[Plain-text document sources]
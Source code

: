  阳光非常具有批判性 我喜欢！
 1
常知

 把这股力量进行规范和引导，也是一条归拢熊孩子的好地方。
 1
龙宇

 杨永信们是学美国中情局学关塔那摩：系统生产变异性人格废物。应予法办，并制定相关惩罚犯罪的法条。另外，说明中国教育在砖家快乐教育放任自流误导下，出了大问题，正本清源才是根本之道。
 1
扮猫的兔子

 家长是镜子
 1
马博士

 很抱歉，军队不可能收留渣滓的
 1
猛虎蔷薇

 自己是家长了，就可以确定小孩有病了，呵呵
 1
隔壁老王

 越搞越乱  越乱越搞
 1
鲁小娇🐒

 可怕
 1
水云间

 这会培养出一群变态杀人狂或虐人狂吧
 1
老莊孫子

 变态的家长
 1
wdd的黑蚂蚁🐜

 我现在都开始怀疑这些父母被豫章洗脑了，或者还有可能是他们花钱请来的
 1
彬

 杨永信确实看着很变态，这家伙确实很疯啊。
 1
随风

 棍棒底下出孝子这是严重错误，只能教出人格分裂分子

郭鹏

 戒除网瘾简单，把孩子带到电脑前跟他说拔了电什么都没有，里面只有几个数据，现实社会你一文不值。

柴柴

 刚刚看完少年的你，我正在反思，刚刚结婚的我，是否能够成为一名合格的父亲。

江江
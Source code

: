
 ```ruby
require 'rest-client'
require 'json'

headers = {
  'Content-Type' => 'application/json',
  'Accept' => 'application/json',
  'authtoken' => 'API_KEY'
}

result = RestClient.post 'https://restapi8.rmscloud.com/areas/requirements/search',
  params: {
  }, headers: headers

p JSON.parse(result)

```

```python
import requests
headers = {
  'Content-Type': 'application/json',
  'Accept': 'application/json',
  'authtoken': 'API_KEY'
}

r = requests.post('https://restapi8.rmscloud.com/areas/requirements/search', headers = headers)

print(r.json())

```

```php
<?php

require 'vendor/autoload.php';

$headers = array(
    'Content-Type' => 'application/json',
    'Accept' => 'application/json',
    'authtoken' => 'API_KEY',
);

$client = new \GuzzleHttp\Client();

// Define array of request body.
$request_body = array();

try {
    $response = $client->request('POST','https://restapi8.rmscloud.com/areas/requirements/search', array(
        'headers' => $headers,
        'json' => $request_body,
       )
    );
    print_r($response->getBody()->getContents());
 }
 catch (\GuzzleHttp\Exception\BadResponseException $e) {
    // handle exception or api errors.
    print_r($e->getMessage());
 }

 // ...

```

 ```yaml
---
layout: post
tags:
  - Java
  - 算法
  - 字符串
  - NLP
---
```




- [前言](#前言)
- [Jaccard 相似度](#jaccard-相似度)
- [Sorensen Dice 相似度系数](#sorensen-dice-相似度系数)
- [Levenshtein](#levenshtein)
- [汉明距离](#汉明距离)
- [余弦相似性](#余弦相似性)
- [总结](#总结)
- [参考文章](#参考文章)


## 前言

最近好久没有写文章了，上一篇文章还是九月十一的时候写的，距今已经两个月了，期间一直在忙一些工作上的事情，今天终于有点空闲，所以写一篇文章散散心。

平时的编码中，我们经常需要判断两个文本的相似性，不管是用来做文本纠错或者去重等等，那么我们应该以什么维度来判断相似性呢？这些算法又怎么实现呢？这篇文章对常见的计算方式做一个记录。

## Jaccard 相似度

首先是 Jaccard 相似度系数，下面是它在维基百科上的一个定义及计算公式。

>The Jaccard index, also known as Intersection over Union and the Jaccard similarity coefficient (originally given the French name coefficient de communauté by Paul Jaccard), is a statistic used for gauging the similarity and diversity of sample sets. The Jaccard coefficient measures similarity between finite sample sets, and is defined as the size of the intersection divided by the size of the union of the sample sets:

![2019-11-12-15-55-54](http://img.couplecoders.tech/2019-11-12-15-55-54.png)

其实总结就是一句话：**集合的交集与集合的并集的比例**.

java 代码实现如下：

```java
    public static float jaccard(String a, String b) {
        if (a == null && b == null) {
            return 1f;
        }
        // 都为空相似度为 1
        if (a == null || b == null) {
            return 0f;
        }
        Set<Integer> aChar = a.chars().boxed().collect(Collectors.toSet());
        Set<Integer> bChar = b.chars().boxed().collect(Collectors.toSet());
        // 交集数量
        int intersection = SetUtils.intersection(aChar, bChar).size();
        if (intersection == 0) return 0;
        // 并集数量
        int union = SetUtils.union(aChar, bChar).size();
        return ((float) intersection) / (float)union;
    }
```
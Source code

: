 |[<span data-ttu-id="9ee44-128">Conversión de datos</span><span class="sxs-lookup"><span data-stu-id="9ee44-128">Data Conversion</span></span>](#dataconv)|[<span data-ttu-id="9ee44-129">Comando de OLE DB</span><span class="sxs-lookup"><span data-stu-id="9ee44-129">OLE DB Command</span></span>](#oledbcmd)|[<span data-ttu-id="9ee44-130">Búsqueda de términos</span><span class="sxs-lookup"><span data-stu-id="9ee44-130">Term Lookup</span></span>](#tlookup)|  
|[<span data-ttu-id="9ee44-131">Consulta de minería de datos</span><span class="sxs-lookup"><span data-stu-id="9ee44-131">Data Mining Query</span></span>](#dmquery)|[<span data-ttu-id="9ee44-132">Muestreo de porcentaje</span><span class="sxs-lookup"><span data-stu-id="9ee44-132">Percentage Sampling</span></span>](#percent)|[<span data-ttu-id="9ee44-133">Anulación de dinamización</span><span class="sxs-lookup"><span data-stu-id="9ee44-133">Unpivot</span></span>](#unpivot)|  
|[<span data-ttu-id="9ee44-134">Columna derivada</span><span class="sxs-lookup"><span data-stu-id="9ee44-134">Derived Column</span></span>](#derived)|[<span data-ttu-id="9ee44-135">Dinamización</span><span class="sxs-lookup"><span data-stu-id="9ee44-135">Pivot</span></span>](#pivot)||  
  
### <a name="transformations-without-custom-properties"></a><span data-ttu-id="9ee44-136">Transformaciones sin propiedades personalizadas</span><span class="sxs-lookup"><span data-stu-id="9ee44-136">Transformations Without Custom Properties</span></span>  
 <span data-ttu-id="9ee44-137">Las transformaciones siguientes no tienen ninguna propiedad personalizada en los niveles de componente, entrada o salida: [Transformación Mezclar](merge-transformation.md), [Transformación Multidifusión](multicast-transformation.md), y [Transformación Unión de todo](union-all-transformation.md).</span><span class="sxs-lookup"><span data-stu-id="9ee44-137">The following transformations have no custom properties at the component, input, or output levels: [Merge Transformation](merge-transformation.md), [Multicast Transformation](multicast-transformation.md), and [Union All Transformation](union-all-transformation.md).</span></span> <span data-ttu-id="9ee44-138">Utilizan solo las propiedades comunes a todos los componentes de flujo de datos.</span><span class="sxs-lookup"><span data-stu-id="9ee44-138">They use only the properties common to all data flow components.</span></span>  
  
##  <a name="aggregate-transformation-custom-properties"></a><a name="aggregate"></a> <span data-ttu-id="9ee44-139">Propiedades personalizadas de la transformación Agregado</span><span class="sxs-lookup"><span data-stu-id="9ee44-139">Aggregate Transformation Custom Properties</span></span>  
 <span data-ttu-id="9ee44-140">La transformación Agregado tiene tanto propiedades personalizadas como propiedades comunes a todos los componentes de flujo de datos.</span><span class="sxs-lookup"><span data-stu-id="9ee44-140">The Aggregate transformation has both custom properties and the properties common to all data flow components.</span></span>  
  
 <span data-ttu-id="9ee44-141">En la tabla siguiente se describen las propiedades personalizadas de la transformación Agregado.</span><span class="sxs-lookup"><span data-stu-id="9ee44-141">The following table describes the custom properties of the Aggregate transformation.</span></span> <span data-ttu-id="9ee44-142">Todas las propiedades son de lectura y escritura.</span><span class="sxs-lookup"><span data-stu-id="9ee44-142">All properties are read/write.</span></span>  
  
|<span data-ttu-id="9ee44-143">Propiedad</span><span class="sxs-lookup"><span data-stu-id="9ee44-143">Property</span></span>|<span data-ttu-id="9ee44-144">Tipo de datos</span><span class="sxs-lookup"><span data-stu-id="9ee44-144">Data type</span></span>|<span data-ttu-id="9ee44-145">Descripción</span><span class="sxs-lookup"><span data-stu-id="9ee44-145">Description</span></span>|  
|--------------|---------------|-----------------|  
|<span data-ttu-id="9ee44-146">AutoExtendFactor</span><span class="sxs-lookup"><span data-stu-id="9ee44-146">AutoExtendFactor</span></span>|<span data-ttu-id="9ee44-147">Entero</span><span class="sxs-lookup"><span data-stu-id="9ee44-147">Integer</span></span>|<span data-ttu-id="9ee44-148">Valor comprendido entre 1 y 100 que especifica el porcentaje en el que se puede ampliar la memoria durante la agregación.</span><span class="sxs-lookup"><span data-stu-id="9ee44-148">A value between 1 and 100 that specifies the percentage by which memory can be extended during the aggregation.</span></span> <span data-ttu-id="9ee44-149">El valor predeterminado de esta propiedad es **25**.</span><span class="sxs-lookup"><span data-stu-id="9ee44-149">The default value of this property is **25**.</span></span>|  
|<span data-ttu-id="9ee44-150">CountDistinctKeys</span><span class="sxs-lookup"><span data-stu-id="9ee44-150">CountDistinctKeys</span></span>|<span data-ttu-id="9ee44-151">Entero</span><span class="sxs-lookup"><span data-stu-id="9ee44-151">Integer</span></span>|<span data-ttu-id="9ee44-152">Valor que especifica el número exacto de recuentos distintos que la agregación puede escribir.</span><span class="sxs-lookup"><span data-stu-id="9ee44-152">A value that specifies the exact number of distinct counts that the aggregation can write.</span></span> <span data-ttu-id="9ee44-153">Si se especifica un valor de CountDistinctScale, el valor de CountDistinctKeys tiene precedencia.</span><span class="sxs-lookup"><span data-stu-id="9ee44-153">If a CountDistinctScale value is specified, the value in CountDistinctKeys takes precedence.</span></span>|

What is being asked: Note how many lines of the entries contain the string "aChar", then give that number by itself.

Response: 3